Richterspruch: Keine israelische Nationalität

3. Oktober 2013 von Yoav Sapir in Israel

Gestern (Mittwoch) veröffentlichte der Oberste Gerichtshof (~Bundesverfassungsgericht) in Israel seine Entscheidung über einen Antrag von 21 Bürgern des jüdischen Staates, ihre jüdische bzw. israelitische Nationalität, die sie derzeit offiziell haben, in eine "israelische" zu ändern. Es geht also um die Vereinfachung und Verschmelzung verschiedener Identitäten, in diesem Fall sind es die Volkszugehörigkeit (jüdisch) und die Staatsangehörigkeit (israelisch).
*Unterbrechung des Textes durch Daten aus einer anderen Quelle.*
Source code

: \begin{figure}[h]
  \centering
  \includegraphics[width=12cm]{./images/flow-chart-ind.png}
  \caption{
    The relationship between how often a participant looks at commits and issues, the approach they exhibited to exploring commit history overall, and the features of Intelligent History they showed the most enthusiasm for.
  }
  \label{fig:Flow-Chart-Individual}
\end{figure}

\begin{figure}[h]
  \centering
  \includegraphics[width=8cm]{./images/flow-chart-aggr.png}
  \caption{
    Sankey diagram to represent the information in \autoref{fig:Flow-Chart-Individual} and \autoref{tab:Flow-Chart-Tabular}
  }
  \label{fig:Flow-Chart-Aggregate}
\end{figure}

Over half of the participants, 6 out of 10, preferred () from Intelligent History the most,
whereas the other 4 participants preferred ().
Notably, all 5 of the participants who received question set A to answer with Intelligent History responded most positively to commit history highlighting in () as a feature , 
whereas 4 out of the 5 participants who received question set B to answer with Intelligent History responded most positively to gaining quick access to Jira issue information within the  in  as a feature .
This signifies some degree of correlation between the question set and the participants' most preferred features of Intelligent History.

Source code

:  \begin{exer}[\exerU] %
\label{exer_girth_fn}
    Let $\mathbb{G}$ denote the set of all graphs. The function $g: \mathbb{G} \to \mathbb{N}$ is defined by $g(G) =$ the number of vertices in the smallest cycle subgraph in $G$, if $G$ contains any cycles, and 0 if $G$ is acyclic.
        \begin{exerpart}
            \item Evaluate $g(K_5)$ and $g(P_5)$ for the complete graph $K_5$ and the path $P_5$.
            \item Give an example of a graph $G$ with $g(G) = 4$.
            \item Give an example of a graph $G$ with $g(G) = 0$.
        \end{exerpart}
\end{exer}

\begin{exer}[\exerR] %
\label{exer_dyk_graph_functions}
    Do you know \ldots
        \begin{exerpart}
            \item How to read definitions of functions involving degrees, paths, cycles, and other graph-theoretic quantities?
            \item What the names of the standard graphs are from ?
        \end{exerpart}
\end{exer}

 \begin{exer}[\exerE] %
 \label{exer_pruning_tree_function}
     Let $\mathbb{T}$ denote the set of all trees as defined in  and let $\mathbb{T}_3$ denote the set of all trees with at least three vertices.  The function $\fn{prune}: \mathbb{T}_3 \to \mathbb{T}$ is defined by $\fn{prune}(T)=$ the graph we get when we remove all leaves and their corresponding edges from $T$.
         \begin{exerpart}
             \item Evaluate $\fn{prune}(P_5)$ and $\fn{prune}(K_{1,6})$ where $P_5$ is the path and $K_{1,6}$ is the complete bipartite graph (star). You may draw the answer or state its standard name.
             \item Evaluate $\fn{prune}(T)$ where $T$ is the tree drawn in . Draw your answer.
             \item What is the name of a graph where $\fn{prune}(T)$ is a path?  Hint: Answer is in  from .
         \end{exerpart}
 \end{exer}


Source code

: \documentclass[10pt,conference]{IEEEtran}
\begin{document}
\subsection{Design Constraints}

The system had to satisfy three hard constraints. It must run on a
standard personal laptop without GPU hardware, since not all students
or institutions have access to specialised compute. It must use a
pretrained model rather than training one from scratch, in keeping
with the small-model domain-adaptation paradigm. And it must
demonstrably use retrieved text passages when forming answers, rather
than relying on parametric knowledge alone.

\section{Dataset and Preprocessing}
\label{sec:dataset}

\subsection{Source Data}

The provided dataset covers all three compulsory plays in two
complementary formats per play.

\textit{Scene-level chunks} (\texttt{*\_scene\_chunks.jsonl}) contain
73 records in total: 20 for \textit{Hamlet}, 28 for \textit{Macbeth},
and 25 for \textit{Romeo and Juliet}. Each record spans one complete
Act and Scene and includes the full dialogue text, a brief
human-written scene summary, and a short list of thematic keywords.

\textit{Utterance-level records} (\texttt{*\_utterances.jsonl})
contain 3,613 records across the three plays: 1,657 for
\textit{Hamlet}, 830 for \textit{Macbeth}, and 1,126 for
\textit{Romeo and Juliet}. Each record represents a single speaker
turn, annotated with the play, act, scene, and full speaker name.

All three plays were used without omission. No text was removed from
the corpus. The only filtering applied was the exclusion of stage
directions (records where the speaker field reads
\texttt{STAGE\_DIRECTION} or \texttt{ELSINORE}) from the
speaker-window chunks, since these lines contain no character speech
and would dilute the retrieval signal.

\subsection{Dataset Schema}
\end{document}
Die Frage nach der jüdischen Selbstbestimmung (und nach dem Recht der jüdischen Mehrheit darauf) war in diesem Blog öfter Diskussionsthema, zumal die jüdische Identität bzw. ihr rechtlicher Status in Deutschland nach wie vor wie im Mittelalter auf ihre religiöse Komponente reduziert wird.

In ihrer Begrüdung schreiben die Richter, dass die Existenz einer neuen Nationalität in der Mitte der Gesellschaft von den Antragstellern nicht nachgewiesen wurde. Das ist tatsächlich der Fall: Solange Millionen Juden und vor allem diejenigen, die sich für die jüdische Staatlichkeit interessieren, sich selbst als Nation empfinden und als Nation handeln, ist es eine Wirklichkeit, die man nicht so einfach mit seiner eigenen Fantasie von einfältiger Eintracht und vereinfachender Gleichschaltung umgehen kann.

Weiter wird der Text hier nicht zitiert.